[Exercise]:
Every entry must be given again exactly as it is written.

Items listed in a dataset
[Start of Attachment]
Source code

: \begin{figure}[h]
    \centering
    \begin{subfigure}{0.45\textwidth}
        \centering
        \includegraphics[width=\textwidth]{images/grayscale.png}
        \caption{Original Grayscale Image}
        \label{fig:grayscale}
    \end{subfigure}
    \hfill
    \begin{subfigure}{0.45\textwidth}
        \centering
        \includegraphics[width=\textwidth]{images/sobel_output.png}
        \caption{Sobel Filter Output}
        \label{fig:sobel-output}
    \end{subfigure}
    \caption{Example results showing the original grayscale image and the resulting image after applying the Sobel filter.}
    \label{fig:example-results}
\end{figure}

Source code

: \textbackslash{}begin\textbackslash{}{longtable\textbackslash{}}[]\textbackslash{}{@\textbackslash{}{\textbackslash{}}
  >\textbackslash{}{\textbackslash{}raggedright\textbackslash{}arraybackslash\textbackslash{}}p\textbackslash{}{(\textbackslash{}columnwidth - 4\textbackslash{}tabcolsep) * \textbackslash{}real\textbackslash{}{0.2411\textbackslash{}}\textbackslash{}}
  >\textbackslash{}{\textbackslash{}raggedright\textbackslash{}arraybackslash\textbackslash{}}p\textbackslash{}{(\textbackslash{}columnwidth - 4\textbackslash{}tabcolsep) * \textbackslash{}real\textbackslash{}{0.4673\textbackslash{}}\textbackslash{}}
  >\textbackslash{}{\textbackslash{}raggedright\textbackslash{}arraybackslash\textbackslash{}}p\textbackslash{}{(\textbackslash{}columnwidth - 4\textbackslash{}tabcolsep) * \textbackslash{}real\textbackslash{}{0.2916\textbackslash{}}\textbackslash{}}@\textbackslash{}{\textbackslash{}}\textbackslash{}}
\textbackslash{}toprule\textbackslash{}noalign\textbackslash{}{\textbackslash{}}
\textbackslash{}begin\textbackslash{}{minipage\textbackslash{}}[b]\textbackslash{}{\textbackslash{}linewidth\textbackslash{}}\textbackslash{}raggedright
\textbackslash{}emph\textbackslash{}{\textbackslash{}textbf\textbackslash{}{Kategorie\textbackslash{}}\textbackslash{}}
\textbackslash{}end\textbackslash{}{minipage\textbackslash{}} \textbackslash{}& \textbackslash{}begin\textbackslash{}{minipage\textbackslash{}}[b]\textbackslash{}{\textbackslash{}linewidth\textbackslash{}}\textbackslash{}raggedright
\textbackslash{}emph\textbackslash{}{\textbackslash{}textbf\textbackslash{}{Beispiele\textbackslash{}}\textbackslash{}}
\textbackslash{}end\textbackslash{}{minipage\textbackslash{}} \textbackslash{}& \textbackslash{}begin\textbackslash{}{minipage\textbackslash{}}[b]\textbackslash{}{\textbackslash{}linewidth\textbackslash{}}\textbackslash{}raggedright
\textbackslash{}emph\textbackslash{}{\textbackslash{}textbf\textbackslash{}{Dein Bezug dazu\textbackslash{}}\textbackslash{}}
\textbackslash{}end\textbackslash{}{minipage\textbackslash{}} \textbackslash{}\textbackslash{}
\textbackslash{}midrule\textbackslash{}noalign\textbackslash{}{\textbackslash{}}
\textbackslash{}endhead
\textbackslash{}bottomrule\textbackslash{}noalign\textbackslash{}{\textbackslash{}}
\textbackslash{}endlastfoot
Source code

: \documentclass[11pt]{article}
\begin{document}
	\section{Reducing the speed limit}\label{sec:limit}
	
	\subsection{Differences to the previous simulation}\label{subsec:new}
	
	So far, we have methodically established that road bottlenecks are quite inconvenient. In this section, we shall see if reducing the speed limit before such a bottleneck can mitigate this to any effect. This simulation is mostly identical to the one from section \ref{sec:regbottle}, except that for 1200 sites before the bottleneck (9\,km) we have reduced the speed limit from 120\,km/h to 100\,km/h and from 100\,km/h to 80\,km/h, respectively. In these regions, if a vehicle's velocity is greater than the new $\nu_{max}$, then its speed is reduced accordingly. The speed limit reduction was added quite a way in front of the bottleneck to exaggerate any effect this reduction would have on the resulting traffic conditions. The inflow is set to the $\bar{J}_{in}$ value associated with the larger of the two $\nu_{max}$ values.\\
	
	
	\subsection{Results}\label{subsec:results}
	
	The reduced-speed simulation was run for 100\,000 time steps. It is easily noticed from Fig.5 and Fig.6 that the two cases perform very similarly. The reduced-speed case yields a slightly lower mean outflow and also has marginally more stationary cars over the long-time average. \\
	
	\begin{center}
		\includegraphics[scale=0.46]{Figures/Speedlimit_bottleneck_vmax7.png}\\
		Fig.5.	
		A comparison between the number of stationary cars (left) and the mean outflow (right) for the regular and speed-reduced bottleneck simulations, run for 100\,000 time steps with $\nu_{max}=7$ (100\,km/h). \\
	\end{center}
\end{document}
[End of Attachment]
[Written response]:
Source code

: \begin{figure}[h]
    \centering
    \begin{subfigure}{0.45\textwidth}
        \centering
        \includegraphics[width=\textwidth]{images/grayscale.png}
        \caption{Original Grayscale Image}
        \label{fig:grayscale}
    \end{subfigure}
    \hfill
    \begin{subfigure}{0.45\textwidth}
        \centering
        \includegraphics[width=\textwidth]{images/sobel_output.png}
        \caption{Sobel Filter Output}
        \label{fig:sobel-output}
    \end{subfigure}
    \caption{Example results showing the original grayscale image and the resulting image after applying the Sobel filter.}
    \label{fig:example-results}
\end{figure}

Source code

: \textbackslash{}begin\textbackslash{}{longtable\textbackslash{}}[]\textbackslash{}{@\textbackslash{}{\textbackslash{}}
  >\textbackslash{}{\textbackslash{}raggedright\textbackslash{}arraybackslash\textbackslash{}}p\textbackslash{}{(\textbackslash{}columnwidth - 4\textbackslash{}tabcolsep) * \textbackslash{}real\textbackslash{}{0.2411\textbackslash{}}\textbackslash{}}
  >\textbackslash{}{\textbackslash{}raggedright\textbackslash{}arraybackslash\textbackslash{}}p\textbackslash{}{(\textbackslash{}columnwidth - 4\textbackslash{}tabcolsep) * \textbackslash{}real\textbackslash{}{0.4673\textbackslash{}}\textbackslash{}}
  >\textbackslash{}{\textbackslash{}raggedright\textbackslash{}arraybackslash\textbackslash{}}p\textbackslash{}{(\textbackslash{}columnwidth - 4\textbackslash{}tabcolsep) * \textbackslash{}real\textbackslash{}{0.2916\textbackslash{}}\textbackslash{}}@\textbackslash{}{\textbackslash{}}\textbackslash{}}
\textbackslash{}toprule\textbackslash{}noalign\textbackslash{}{\textbackslash{}}
\textbackslash{}begin\textbackslash{}{minipage\textbackslash{}}[b]\textbackslash{}{\textbackslash{}linewidth\textbackslash{}}\textbackslash{}raggedright
\textbackslash{}emph\textbackslash{}{\textbackslash{}textbf\textbackslash{}{Kategorie\textbackslash{}}\textbackslash{}}
\textbackslash{}end\textbackslash{}{minipage\textbackslash{}} \textbackslash{}& \textbackslash{}begin\textbackslash{}{minipage\textbackslash{}}[b]\textbackslash{}{\textbackslash{}linewidth\textbackslash{}}\textbackslash{}raggedright
\textbackslash{}emph\textbackslash{}{\textbackslash{}textbf\textbackslash{}{Beispiele\textbackslash{}}\textbackslash{}}
\textbackslash{}end\textbackslash{}{minipage\textbackslash{}} \textbackslash{}& \textbackslash{}begin\textbackslash{}{minipage\textbackslash{}}[b]\textbackslash{}{\textbackslash{}linewidth\textbackslash{}}\textbackslash{}raggedright
\textbackslash{}emph\textbackslash{}{\textbackslash{}textbf\textbackslash{}{Dein Bezug dazu\textbackslash{}}\textbackslash{}}
\textbackslash{}end\textbackslash{}{minipage\textbackslash{}} \textbackslash{}\textbackslash{}
\textbackslash{}midrule\textbackslash{}noalign\textbackslash{}{\textbackslash{}}
\textbackslash{}endhead
\textbackslash{}bottomrule\textbackslash{}noalign\textbackslash{}{\textbackslash{}}
\textbackslash{}endlastfoot
Source code

: \documentclass[11pt]{article}
\begin{document}
	\section{Reducing the speed limit}\label{sec:limit}
	
	\subsection{Differences to the previous simulation}\label{subsec:new}
	
	So far, we have methodically established that road bottlenecks are quite inconvenient. In this section, we shall see if reducing the speed limit before such a bottleneck can mitigate this to any effect. This simulation is mostly identical to the one from section \ref{sec:regbottle}, except that for 1200 sites before the bottleneck (9\,km) we have reduced the speed limit from 120\,km/h to 100\,km/h and from 100\,km/h to 80\,km/h, respectively. In these regions, if a vehicle's velocity is greater than the new $\nu_{max}$, then its speed is reduced accordingly. The speed limit reduction was added quite a way in front of the bottleneck to exaggerate any effect this reduction would have on the resulting traffic conditions. The inflow is set to the $\bar{J}_{in}$ value associated with the larger of the two $\nu_{max}$ values.\\
	
	
	\subsection{Results}\label{subsec:results}
	
	The reduced-speed simulation was run for 100\,000 time steps. It is easily noticed from Fig.5 and Fig.6 that the two cases perform very similarly. The reduced-speed case yields a slightly lower mean outflow and also has marginally more stationary cars over the long-time average. \\
	
	\begin{center}
		\includegraphics[scale=0.46]{Figures/Speedlimit_bottleneck_vmax7.png}\\
		Fig.5.	
		A comparison between the number of stationary cars (left) and the mean outflow (right) for the regular and speed-reduced bottleneck simulations, run for 100\,000 time steps with $\nu_{max}=7$ (100\,km/h). \\
	\end{center}
\end{document}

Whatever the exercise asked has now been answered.